TASK: All lines of the entries with "HITL" in them must be listed.

DATA:
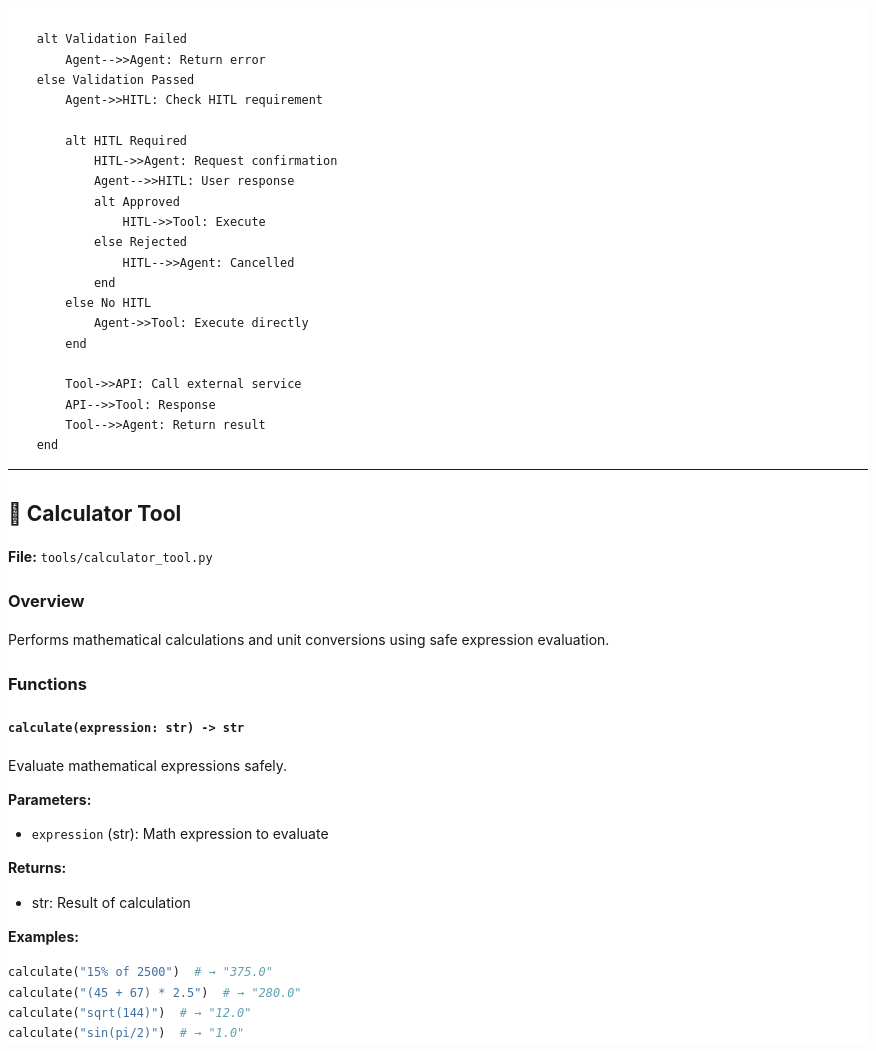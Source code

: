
 ```mermaid

    alt Validation Failed
        Agent-->>Agent: Return error
    else Validation Passed
        Agent->>HITL: Check HITL requirement

        alt HITL Required
            HITL->>Agent: Request confirmation
            Agent-->>HITL: User response
            alt Approved
                HITL->>Tool: Execute
            else Rejected
                HITL-->>Agent: Cancelled
            end
        else No HITL
            Agent->>Tool: Execute directly
        end

        Tool->>API: Call external service
        API-->>Tool: Response
        Tool-->>Agent: Return result
    end
```

---

## 🧮 Calculator Tool

**File:** `tools/calculator_tool.py`

### Overview

Performs mathematical calculations and unit conversions using safe expression evaluation.

### Functions

#### `calculate(expression: str) -> str`

Evaluate mathematical expressions safely.

**Parameters:**
- `expression` (str): Math expression to evaluate

**Returns:**
- str: Result of calculation

**Examples:**
```python
calculate("15% of 2500")  # → "375.0"
calculate("(45 + 67) * 2.5")  # → "280.0"
calculate("sqrt(144)")  # → "12.0"
calculate("sin(pi/2)")  # → "1.0"
```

RESPONSE:
        Agent->>HITL: Check HITL requirement
        alt HITL Required
            HITL->>Agent: Request confirmation
            Agent-->>HITL: User response
                HITL->>Tool: Execute
                HITL-->>Agent: Cancelled
        else No HITL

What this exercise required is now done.